-- Your assignment --
Write the listing out again word for word, excluding any pictures.

-- Entries supplied --
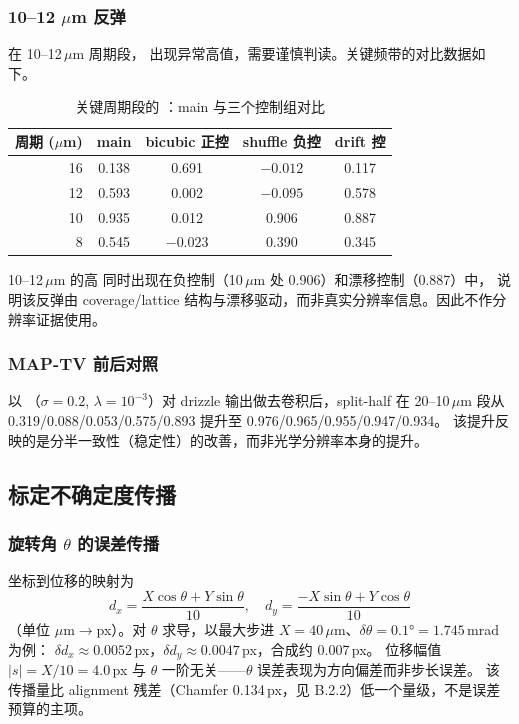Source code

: \subsubsection{10--12 \texorpdfstring{\(\mu\)}{u}m 反弹}

在 10--12\,\(\mu\)m 周期段， 出现异常高值，需要谨慎判读。关键频带的对比数据如下。

\begin{table}[ht]
  \centering
  \caption{关键周期段的 ：main 与三个控制组对比}
  \label{tab:frc-band}
  \small
  \begin{tabular}{rcccc}
    \toprule
    周期 (\(\mu\)m) & main & bicubic 正控 & shuffle 负控 & drift 控 \\
    \midrule
    16 & 0.138 & 0.691 & \(-0.012\) & 0.117 \\
    12 & 0.593 & 0.002 & \(-0.095\) & 0.578 \\
    10 & 0.935 & 0.012 & 0.906 & 0.887 \\
    8  & 0.545 & \(-0.023\) & 0.390 & 0.345 \\
    \bottomrule
  \end{tabular}
\end{table}

10--12\,\(\mu\)m 的高  同时出现在负控制（10\,\(\mu\)m 处 0.906）和漂移控制（0.887）中，
说明该反弹由 coverage/lattice 结构与漂移驱动，而非真实分辨率信息。因此不作分辨率证据使用。

\subsubsection{MAP-TV 前后对照}

以 （\(\sigma = 0.2\), \(\lambda = 10^{-3}\)）对 drizzle 输出做去卷积后，split-half  在 20--10\,\(\mu\)m 段从 0.319/0.088/0.053/0.575/0.893 提升至 0.976/0.965/0.955/0.947/0.934。
该提升反映的是分半一致性（稳定性）的改善，而非光学分辨率本身的提升。

\subsection{标定不确定度传播}

\subsubsection{旋转角 \texorpdfstring{\(\theta\)}{theta} 的误差传播}

坐标到位移的映射为
\[
  d_x = \frac{X\cos\theta + Y\sin\theta}{10}, \quad d_y = \frac{-X\sin\theta + Y\cos\theta}{10}
\]
（单位 \(\mu\)m\(\rightarrow\)px）。对 \(\theta\) 求导，以最大步进 \(X = 40\)\,\(\mu\)m、\(\delta\theta = 0.1° = 1.745\)\,mrad 为例：
\(\delta d_x \approx 0.0052\)\,px，\(\delta d_y \approx 0.0047\)\,px，合成约 0.007\,px。
位移幅值 \(|s| = X/10 = 4.0\)\,px 与 \(\theta\) 一阶无关——\(\theta\) 误差表现为方向偏差而非步长误差。
该传播量比 alignment 残差（Chamfer 0.134\,px，见 B.2.2）低一个量级，不是误差预算的主项。

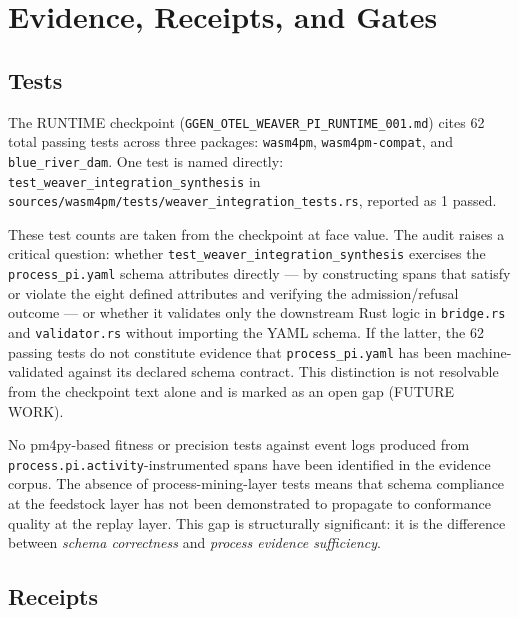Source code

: 
\section{Evidence, Receipts, and Gates}
\label{sec:otel-weaver-exp-001-custom-pi-registry-evidence}

\subsection{Tests}
\label{sec:otel-weaver-exp-001-custom-pi-registry-evidence-tests}

The RUNTIME checkpoint (\texttt{GGEN\_OTEL\_WEAVER\_PI\_RUNTIME\_001.md}) cites 62 total passing
tests across three packages: \texttt{wasm4pm}, \texttt{wasm4pm-compat}, and
\texttt{blue\_river\_dam}. One test is named directly:
\texttt{test\_weaver\_integration\_synthesis} in
\texttt{sources/wasm4pm/tests/weaver\_integration\_tests.rs}, reported as 1 passed.

These test counts are taken from the checkpoint at face value. The audit raises a critical question:
whether \texttt{test\_weaver\_integration\_synthesis} exercises the \texttt{process\_pi.yaml}
schema attributes directly --- by constructing spans that satisfy or violate the eight defined
attributes and verifying the admission/refusal outcome --- or whether it validates only the
downstream Rust logic in \texttt{bridge.rs} and \texttt{validator.rs} without importing the YAML
schema. If the latter, the 62 passing tests do not constitute evidence that
\texttt{process\_pi.yaml} has been machine-validated against its declared schema contract. This
distinction is not resolvable from the checkpoint text alone and is marked as an open gap
(FUTURE WORK).

No pm4py-based fitness or precision tests against event logs produced from
\texttt{process.pi.activity}-instrumented spans have been identified in the evidence corpus.
The absence of process-mining-layer tests means that schema compliance at the feedstock layer has
not been demonstrated to propagate to conformance quality at the replay layer. This gap is
structurally significant: it is the difference between \emph{schema correctness} and
\emph{process evidence sufficiency}.

\subsection{Receipts}
\label{sec:otel-weaver-exp-001-custom-pi-registry-evidence-receipts}

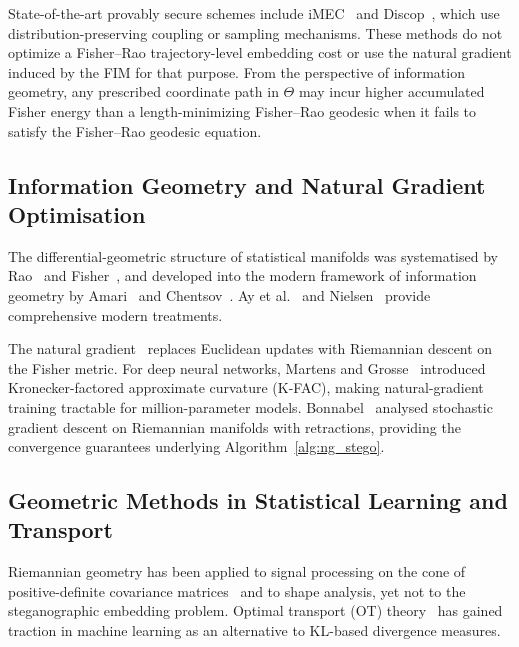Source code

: \documentclass[a4paper,fleqn]{cas-dc}
\begin{document}
State-of-the-art provably secure schemes include iMEC~\cite{imec2022}
and Discop~\cite{discop2023}, which use distribution-preserving coupling or
sampling mechanisms.
These methods do not optimize a Fisher--Rao trajectory-level embedding cost or
use the natural gradient induced by the FIM for that purpose.
From the perspective of information geometry, any prescribed coordinate path in
$\Theta$ may incur higher accumulated Fisher energy than a length-minimizing
Fisher--Rao geodesic when it fails to satisfy the Fisher--Rao geodesic equation.

\subsection{Information Geometry and Natural Gradient Optimisation}

The differential-geometric structure of statistical manifolds was
systematised by Rao~\cite{rao1945information} and
Fisher~\cite{fisher1925theory}, and developed into the modern framework
of information geometry by Amari~\cite{amari1985differential,amari2000methods,amari1998natural}
and Chentsov~\cite{chentsov1982statistical}.
Ay et al.~\cite{ay2017information} and Nielsen~\cite{nielsen2020elementary}
provide comprehensive modern treatments.

The natural gradient~\cite{amari1998natural} replaces Euclidean updates
with Riemannian descent on the Fisher metric.
For deep neural networks, Martens and Grosse~\cite{martens2015optimizing}
introduced Kronecker-factored approximate curvature (K-FAC), making
natural-gradient training tractable for million-parameter models.
Bonnabel~\cite{bonnabel2013stochastic} analysed stochastic gradient descent
on Riemannian manifolds with retractions, providing the convergence
guarantees underlying Algorithm~\ref{alg:ng_stego}.

\subsection{Geometric Methods in Statistical Learning and Transport}

Riemannian geometry has been applied to signal processing on the cone of
positive-definite covariance matrices~\cite{do2002riemannian} and to
shape analysis, yet not to the steganographic embedding problem.
Optimal transport (OT) theory~\cite{villani2009optimal,peyre2019computational}
has gained traction in machine learning as an alternative to KL-based
divergence measures.
\end{document}
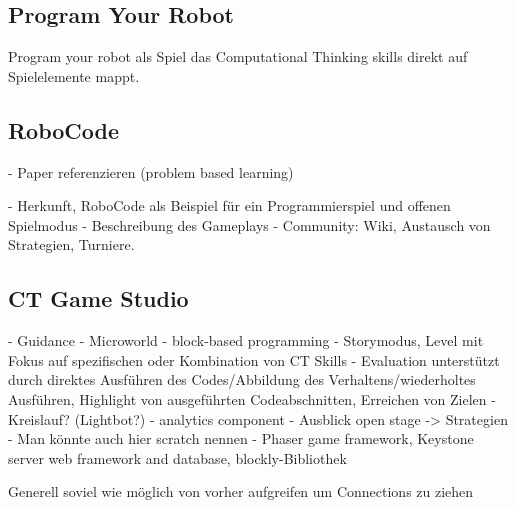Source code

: \subsection{Program Your Robot}
 
\cite{Kazimoglu2012}

Program your robot als Spiel das Computational Thinking skills direkt auf Spielelemente mappt.

\subsection{RoboCode}

- Paper referenzieren (problem based learning)

\cite{RoboCodeWebsite}

- Herkunft, RoboCode als Beispiel für ein Programmierspiel und offenen Spielmodus
- Beschreibung des Gameplays
- Community: Wiki, Austausch von Strategien, Turniere.


\subsection{CT Game Studio}

\cite{Werneburg2018}

- Guidance
- Microworld
- block-based programming
- Storymodus, Level mit Fokus auf spezifischen oder Kombination von CT Skills
- Evaluation unterstützt durch direktes Ausführen des Codes/Abbildung des Verhaltens/wiederholtes Ausführen, Highlight von ausgeführten Codeabschnitten, Erreichen von Zielen
- Kreislauf? (Lightbot?)
- analytics component
- Ausblick open stage -> Strategien
- Man könnte auch hier scratch nennen
- Phaser game framework, Keystone server web framework and database, blockly-Bibliothek

Generell soviel wie möglich von vorher aufgreifen um Connections zu ziehen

-- Expected answer --
Source code

: \subsubsection{10--12 \texorpdfstring{\(\mu\)}{u}m 反弹}

在 10--12\,\(\mu\)m 周期段， 出现异常高值，需要谨慎判读。关键频带的对比数据如下。

\begin{table}[ht]
  \centering
  \caption{关键周期段的 ：main 与三个控制组对比}
  \label{tab:frc-band}
  \small
  \begin{tabular}{rcccc}
    \toprule
    周期 (\(\mu\)m) & main & bicubic 正控 & shuffle 负控 & drift 控 \\
    \midrule
    16 & 0.138 & 0.691 & \(-0.012\) & 0.117 \\
    12 & 0.593 & 0.002 & \(-0.095\) & 0.578 \\
    10 & 0.935 & 0.012 & 0.906 & 0.887 \\
    8  & 0.545 & \(-0.023\) & 0.390 & 0.345 \\
    \bottomrule
  \end{tabular}
\end{table}

10--12\,\(\mu\)m 的高  同时出现在负控制（10\,\(\mu\)m 处 0.906）和漂移控制（0.887）中，
说明该反弹由 coverage/lattice 结构与漂移驱动，而非真实分辨率信息。因此不作分辨率证据使用。

\subsubsection{MAP-TV 前后对照}

以 （\(\sigma = 0.2\), \(\lambda = 10^{-3}\)）对 drizzle 输出做去卷积后，split-half  在 20--10\,\(\mu\)m 段从 0.319/0.088/0.053/0.575/0.893 提升至 0.976/0.965/0.955/0.947/0.934。
该提升反映的是分半一致性（稳定性）的改善，而非光学分辨率本身的提升。

\subsection{标定不确定度传播}

\subsubsection{旋转角 \texorpdfstring{\(\theta\)}{theta} 的误差传播}

坐标到位移的映射为
\[
  d_x = \frac{X\cos\theta + Y\sin\theta}{10}, \quad d_y = \frac{-X\sin\theta + Y\cos\theta}{10}
\]
（单位 \(\mu\)m\(\rightarrow\)px）。对 \(\theta\) 求导，以最大步进 \(X = 40\)\,\(\mu\)m、\(\delta\theta = 0.1° = 1.745\)\,mrad 为例：
\(\delta d_x \approx 0.0052\)\,px，\(\delta d_y \approx 0.0047\)\,px，合成约 0.007\,px。
位移幅值 \(|s| = X/10 = 4.0\)\,px 与 \(\theta\) 一阶无关——\(\theta\) 误差表现为方向偏差而非步长误差。
该传播量比 alignment 残差（Chamfer 0.134\,px，见 B.2.2）低一个量级，不是误差预算的主项。

Source code

: 
\section{Evidence, Receipts, and Gates}
\label{sec:otel-weaver-exp-001-custom-pi-registry-evidence}

\subsection{Tests}
\label{sec:otel-weaver-exp-001-custom-pi-registry-evidence-tests}

The RUNTIME checkpoint (\texttt{GGEN\_OTEL\_WEAVER\_PI\_RUNTIME\_001.md}) cites 62 total passing
tests across three packages: \texttt{wasm4pm}, \texttt{wasm4pm-compat}, and
\texttt{blue\_river\_dam}. One test is named directly:
\texttt{test\_weaver\_integration\_synthesis} in
\texttt{sources/wasm4pm/tests/weaver\_integration\_tests.rs}, reported as 1 passed.

These test counts are taken from the checkpoint at face value. The audit raises a critical question:
whether \texttt{test\_weaver\_integration\_synthesis} exercises the \texttt{process\_pi.yaml}
schema attributes directly --- by constructing spans that satisfy or violate the eight defined
attributes and verifying the admission/refusal outcome --- or whether it validates only the
downstream Rust logic in \texttt{bridge.rs} and \texttt{validator.rs} without importing the YAML
schema. If the latter, the 62 passing tests do not constitute evidence that
\texttt{process\_pi.yaml} has been machine-validated against its declared schema contract. This
distinction is not resolvable from the checkpoint text alone and is marked as an open gap
(FUTURE WORK).

No pm4py-based fitness or precision tests against event logs produced from
\texttt{process.pi.activity}-instrumented spans have been identified in the evidence corpus.
The absence of process-mining-layer tests means that schema compliance at the feedstock layer has
not been demonstrated to propagate to conformance quality at the replay layer. This gap is
structurally significant: it is the difference between \emph{schema correctness} and
\emph{process evidence sufficiency}.

\subsection{Receipts}
\label{sec:otel-weaver-exp-001-custom-pi-registry-evidence-receipts}

Source code

: \documentclass[a4paper,fleqn]{cas-dc}
\begin{document}
State-of-the-art provably secure schemes include iMEC~\cite{imec2022}
and Discop~\cite{discop2023}, which use distribution-preserving coupling or
sampling mechanisms.
These methods do not optimize a Fisher--Rao trajectory-level embedding cost or
use the natural gradient induced by the FIM for that purpose.
From the perspective of information geometry, any prescribed coordinate path in
$\Theta$ may incur higher accumulated Fisher energy than a length-minimizing
Fisher--Rao geodesic when it fails to satisfy the Fisher--Rao geodesic equation.

\subsection{Information Geometry and Natural Gradient Optimisation}

The differential-geometric structure of statistical manifolds was
systematised by Rao~\cite{rao1945information} and
Fisher~\cite{fisher1925theory}, and developed into the modern framework
of information geometry by Amari~\cite{amari1985differential,amari2000methods,amari1998natural}
and Chentsov~\cite{chentsov1982statistical}.
Ay et al.~\cite{ay2017information} and Nielsen~\cite{nielsen2020elementary}
provide comprehensive modern treatments.

The natural gradient~\cite{amari1998natural} replaces Euclidean updates
with Riemannian descent on the Fisher metric.
For deep neural networks, Martens and Grosse~\cite{martens2015optimizing}
introduced Kronecker-factored approximate curvature (K-FAC), making
natural-gradient training tractable for million-parameter models.
Bonnabel~\cite{bonnabel2013stochastic} analysed stochastic gradient descent
on Riemannian manifolds with retractions, providing the convergence
guarantees underlying Algorithm~\ref{alg:ng_stego}.

\subsection{Geometric Methods in Statistical Learning and Transport}

Riemannian geometry has been applied to signal processing on the cone of
positive-definite covariance matrices~\cite{do2002riemannian} and to
shape analysis, yet not to the steganographic embedding problem.
Optimal transport (OT) theory~\cite{villani2009optimal,peyre2019computational}
has gained traction in machine learning as an alternative to KL-based
divergence measures.
\end{document}
Source code

: \subsection{Program Your Robot}
 
\cite{Kazimoglu2012}

Program your robot als Spiel das Computational Thinking skills direkt auf Spielelemente mappt.

\subsection{RoboCode}

- Paper referenzieren (problem based learning)

\cite{RoboCodeWebsite}

- Herkunft, RoboCode als Beispiel für ein Programmierspiel und offenen Spielmodus
- Beschreibung des Gameplays
- Community: Wiki, Austausch von Strategien, Turniere.


\subsection{CT Game Studio}

\cite{Werneburg2018}

- Guidance
- Microworld
- block-based programming
- Storymodus, Level mit Fokus auf spezifischen oder Kombination von CT Skills
- Evaluation unterstützt durch direktes Ausführen des Codes/Abbildung des Verhaltens/wiederholtes Ausführen, Highlight von ausgeführten Codeabschnitten, Erreichen von Zielen
- Kreislauf? (Lightbot?)
- analytics component
- Ausblick open stage -> Strategien
- Man könnte auch hier scratch nennen
- Phaser game framework, Keystone server web framework and database, blockly-Bibliothek

Generell soviel wie möglich von vorher aufgreifen um Connections zu ziehen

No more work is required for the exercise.